Corporate Secretary Buana Finance (BBLD) Ahmad Khaetami mengatakan, dampak kejadian dan fakta material ini berdampak positif terhadap kegiatan operasional, hukum, kondisi keuangan, dan usaha perusahaan yang juga merupakan emiten.
"Sehubungan dengan penambahan plafon fasilitas term loan kepada Perseroan sebesar Rp 250 miliar sehingga total plafon menjadi sebesar Rp 750 miliar dengan tenor maksimal 48 bulan," ungkap Ahmad dalam keterbukaan informasi, Senin (26/12/2022).
Selain itu, lanjut dia, kesepakatan kedua pihak juga menyangkut perpanjangan availability period fasilitas pinjaman promes berjangka (PPB). Perpanjangan berlaku sampai dengan satu tahun ke depan dengan nominal tetap sebesar Rp 200 miliar.
Mengacu laporan keuangan Buana Finance hingga September 2022, pinjaman bilateral dengan bank dan non bank mencapai Rp 2,53 triliun. Nilai itu meningkat 57,17% secara year to date (ytd) dibandingkan Desember 2021 sebesar Rp 1,61 triliun. Dengan rata-rata suku bunga efektif per tahun sebesar 8,73% pada 2022, lebih rendah dibandingkan 2021 sebesar 9,27%.
Baca Juga:
MUFG Setor US$ 200 Juta ke Induk BNCBBLD juga tidak lagi mencatatkan pendanaan sindikasi dengan mata uang asing per September 2022. Sebelumnya, terdapat pendanaan sindikasi senilai Rp 323,39 miliar dengan mata uang Yen Jepang per Desember 2022 dari BCA dan Standard Chartered Bank.
Peningkatan pendanaan dari bank itu diikuti gearing ratio (Debt to Equity) yang naik dari 1,77 kali per Desember 2021 menjadi 2,21 kali pada September 2022. Namun demikian, masih jauh dari batas maksimal yang ditentukan regulator yakni 10 kali.

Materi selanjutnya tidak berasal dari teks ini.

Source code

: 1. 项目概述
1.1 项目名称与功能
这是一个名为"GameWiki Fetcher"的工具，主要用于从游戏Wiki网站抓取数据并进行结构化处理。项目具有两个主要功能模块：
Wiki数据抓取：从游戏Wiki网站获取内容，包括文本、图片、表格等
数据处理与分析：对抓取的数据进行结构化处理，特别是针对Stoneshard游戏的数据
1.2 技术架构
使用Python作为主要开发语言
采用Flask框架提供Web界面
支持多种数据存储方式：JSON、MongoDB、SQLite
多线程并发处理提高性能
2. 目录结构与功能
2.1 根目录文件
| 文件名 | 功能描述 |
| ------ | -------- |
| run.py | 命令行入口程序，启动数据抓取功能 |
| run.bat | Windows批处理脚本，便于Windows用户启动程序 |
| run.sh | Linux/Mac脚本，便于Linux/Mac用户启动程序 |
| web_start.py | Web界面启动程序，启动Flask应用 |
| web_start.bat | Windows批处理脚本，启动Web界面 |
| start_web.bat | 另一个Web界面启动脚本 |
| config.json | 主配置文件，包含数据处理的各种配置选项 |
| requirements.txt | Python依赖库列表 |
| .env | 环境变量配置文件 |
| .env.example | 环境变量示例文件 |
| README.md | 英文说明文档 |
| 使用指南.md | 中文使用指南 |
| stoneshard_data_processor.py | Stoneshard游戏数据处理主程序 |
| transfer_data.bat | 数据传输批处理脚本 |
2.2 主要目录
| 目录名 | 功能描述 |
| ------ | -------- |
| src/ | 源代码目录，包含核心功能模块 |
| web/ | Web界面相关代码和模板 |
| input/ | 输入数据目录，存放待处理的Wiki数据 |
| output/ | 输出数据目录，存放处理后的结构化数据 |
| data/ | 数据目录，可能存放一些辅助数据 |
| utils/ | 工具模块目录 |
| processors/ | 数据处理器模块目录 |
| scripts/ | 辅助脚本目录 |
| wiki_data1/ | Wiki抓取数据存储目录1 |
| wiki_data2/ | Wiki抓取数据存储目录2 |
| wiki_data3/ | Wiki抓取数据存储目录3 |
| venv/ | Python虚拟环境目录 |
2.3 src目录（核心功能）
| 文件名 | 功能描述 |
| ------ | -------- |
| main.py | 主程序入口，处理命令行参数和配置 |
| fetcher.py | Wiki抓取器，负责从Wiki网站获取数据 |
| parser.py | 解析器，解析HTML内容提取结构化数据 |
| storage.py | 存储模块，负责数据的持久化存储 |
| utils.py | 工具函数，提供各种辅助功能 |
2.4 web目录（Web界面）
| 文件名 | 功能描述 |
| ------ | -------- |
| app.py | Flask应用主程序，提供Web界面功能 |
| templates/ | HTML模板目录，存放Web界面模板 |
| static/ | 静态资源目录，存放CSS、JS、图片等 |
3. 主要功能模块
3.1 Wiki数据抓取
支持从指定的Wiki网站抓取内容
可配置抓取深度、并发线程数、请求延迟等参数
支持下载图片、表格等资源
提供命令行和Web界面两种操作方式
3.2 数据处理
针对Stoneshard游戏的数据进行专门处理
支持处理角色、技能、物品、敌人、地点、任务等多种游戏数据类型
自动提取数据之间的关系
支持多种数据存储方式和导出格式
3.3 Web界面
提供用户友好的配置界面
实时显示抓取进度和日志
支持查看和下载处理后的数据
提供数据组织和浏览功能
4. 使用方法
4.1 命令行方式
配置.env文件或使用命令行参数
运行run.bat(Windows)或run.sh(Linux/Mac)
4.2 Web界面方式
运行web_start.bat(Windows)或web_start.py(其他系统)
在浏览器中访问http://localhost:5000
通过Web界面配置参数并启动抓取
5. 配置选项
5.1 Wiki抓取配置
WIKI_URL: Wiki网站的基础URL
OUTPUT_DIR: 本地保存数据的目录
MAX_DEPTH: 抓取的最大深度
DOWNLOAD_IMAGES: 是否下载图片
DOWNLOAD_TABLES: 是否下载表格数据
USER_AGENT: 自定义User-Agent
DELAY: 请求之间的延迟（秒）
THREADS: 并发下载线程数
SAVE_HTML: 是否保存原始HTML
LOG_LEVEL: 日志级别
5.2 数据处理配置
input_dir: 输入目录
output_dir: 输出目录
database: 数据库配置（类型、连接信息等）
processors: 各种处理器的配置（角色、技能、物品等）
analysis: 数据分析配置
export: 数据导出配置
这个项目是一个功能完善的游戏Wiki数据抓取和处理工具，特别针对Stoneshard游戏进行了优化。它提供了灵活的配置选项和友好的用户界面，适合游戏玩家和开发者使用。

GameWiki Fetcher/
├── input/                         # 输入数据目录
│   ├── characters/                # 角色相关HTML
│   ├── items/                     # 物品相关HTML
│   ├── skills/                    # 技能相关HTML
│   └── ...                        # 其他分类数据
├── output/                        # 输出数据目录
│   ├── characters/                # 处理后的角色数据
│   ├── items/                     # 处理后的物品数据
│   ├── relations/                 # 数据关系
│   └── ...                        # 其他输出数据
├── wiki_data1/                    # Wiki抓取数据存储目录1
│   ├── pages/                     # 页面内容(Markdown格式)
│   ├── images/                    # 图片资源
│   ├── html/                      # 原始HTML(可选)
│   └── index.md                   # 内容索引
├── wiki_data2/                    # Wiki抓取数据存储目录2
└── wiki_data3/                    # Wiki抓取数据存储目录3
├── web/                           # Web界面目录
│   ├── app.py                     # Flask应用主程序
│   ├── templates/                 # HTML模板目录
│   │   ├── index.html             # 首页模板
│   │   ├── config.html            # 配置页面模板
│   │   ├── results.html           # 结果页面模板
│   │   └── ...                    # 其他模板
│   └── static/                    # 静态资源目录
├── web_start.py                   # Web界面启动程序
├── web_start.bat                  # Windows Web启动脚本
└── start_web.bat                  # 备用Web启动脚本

Di samping itu, perusahaan masih memiliki kelonggaran tarik dari fasilitas pinjaman sebesar Rp 552,70 miliar per September 2022. Memang cenderung menurun dari periode Desember 2021 senilai Rp 722,98 miliar.
Adapun Buana Finance mencatat rasio permodalan sebesar 56,34%, dengan rasio ekuitas terhadap modal disetor di level 312,09%. Berikut rasio pembiayaan bermasalah (non performing financing/NPF) netto dan gross, masing-masing sebesar 0,15% da 1,35% per September 2022.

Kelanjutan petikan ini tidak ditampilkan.